Cuando la presunción de inocencia o el garantismo son observados como pretextos o justificaciones de una dominación patriarcal, entonces puede que estemos definitivamente perdidos. Algo así ha venido a sugerir en sus redes sociales Irantzu Varela, otra sospechosa habitual de las sandeces más peligrosas: «No denunciamos porque la policía y el sistema judicial son parte del problema. No nos creen, no nos escuchan, se burlan de nosotras, minimizan nuestras heridas».
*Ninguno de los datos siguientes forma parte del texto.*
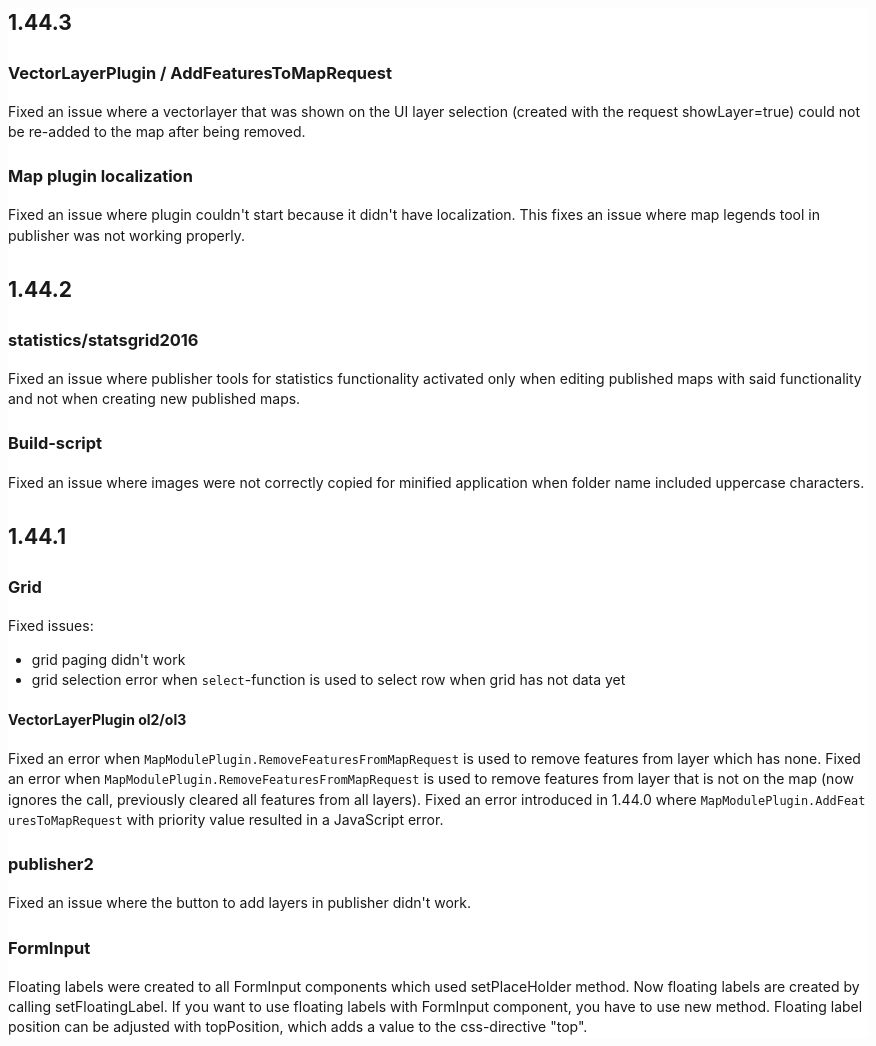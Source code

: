 ## 1.44.3

### VectorLayerPlugin / AddFeaturesToMapRequest

Fixed an issue where a vectorlayer that was shown on the UI layer selection (created with the request showLayer=true) could not be re-added to the map after being removed.

### Map plugin localization

Fixed an issue where plugin couldn't start because it didn't have localization. This fixes an issue where map legends tool in publisher was not working properly.

## 1.44.2

### statistics/statsgrid2016

Fixed an issue where publisher tools for statistics functionality activated only when editing published maps with said functionality and not when creating new published maps.

### Build-script

Fixed an issue where images were not correctly copied for minified application when folder name included uppercase characters.

## 1.44.1

### Grid

Fixed issues:
- grid paging didn't work
- grid selection error when ``select``-function  is used to select row when grid has not data yet

#### VectorLayerPlugin ol2/ol3

Fixed an error when ``MapModulePlugin.RemoveFeaturesFromMapRequest`` is used to remove features from layer which has none.
Fixed an error when ``MapModulePlugin.RemoveFeaturesFromMapRequest`` is used to remove features from layer that is not on the map (now ignores the call, previously cleared all features from all layers).
Fixed an error introduced in 1.44.0 where ``MapModulePlugin.AddFeaturesToMapRequest`` with priority value resulted in a JavaScript error.

### publisher2

Fixed an issue where the button to add layers in publisher didn't work.

### FormInput

Floating labels were created to all FormInput components which used setPlaceHolder method. Now floating labels are created by calling setFloatingLabel. If you want to use floating labels with FormInput component, you have to use new method. Floating label position can be adjusted with topPosition, which adds a value to the css-directive "top".
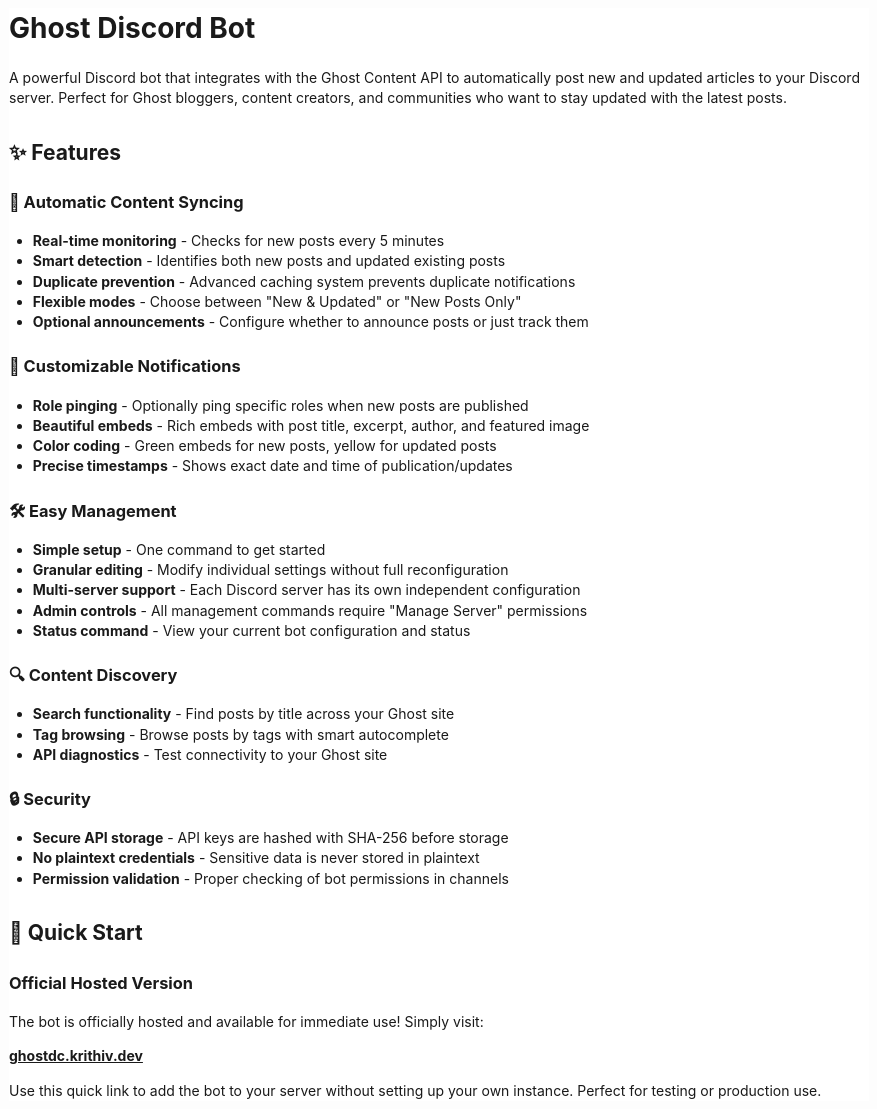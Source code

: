 # Ghost Discord Bot

A powerful Discord bot that integrates with the Ghost Content API to automatically post new and updated articles to your Discord server. Perfect for Ghost bloggers, content creators, and communities who want to stay updated with the latest posts.

## ✨ Features

### 🔄 Automatic Content Syncing
- **Real-time monitoring** - Checks for new posts every 5 minutes
- **Smart detection** - Identifies both new posts and updated existing posts
- **Duplicate prevention** - Advanced caching system prevents duplicate notifications
- **Flexible modes** - Choose between "New & Updated" or "New Posts Only"
- **Optional announcements** - Configure whether to announce posts or just track them

### 🎯 Customizable Notifications
- **Role pinging** - Optionally ping specific roles when new posts are published
- **Beautiful embeds** - Rich embeds with post title, excerpt, author, and featured image
- **Color coding** - Green embeds for new posts, yellow for updated posts
- **Precise timestamps** - Shows exact date and time of publication/updates

### 🛠️ Easy Management
- **Simple setup** - One command to get started
- **Granular editing** - Modify individual settings without full reconfiguration
- **Multi-server support** - Each Discord server has its own independent configuration
- **Admin controls** - All management commands require "Manage Server" permissions
- **Status command** - View your current bot configuration and status

### 🔍 Content Discovery
- **Search functionality** - Find posts by title across your Ghost site
- **Tag browsing** - Browse posts by tags with smart autocomplete
- **API diagnostics** - Test connectivity to your Ghost site

### 🔒 Security
- **Secure API storage** - API keys are hashed with SHA-256 before storage
- **No plaintext credentials** - Sensitive data is never stored in plaintext
- **Permission validation** - Proper checking of bot permissions in channels

## 🚀 Quick Start

### Official Hosted Version
The bot is officially hosted and available for immediate use! Simply visit:

**[ghostdc.krithiv.dev](https://ghostdc.krithiv.dev)**

Use this quick link to add the bot to your server without setting up your own instance. Perfect for testing or production use.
Lo que obviaron todos los Torquemadas posmodernos es que desmontar las conquistas del garantismo puede tener efectos expansivos para todos, empezando por los que ahora son devorados por el populismo moralista que cultivaron y con el que trataron de estigmatizar al resto. Supone despreciar, además, la tradición de la mejor izquierda que luchó durante décadas frente a modelos autoritarios y brutalmente punitivistas: herencia suya son principios como la irretroactividad de las leyes penales y de las disposiciones sancionadoras no favorables o restrictivas de los derechos individuales, la tipicidad de las conductas punibles, la mínima intervención del derecho penal, la proporcionalidad o la presunción de inocencia. El desprecio generalizado a la racionalidad jurídica y a todas estas conquistas condujo a legislar de la manera más demagógica que uno pueda imaginar, refundiendo tipos penales y ampliando horquillas penológicas con una supuesta finalidad ejemplarizante, aunque el efecto conseguido fuera exactamente el contrario, gracias a la clamorosa y acreditada incompetencia de los autores del disparate.
Lo que olvidan todos ellos, en definitiva, es que si uno siembra vientos suele recoger tempestades. Aprendamos la lección. Una sociedad en la que el Estado de derecho rige para cualquier hijo de vecino, incluso para los sujetos más incoherentes y éticamente repudiables que nos podamos imaginar, será siempre moralmente superior y, de lejos, políticamente preferible a una en la que los tribunales de justicia sean sustituidos por «espacios seguros», repletos de insinuaciones, filtraciones morbosas y ajustes de cuentas. El búmeran irradiador no es justicia poética, aunque a veces lo parezca, sino un síntoma de putrefacción democrática.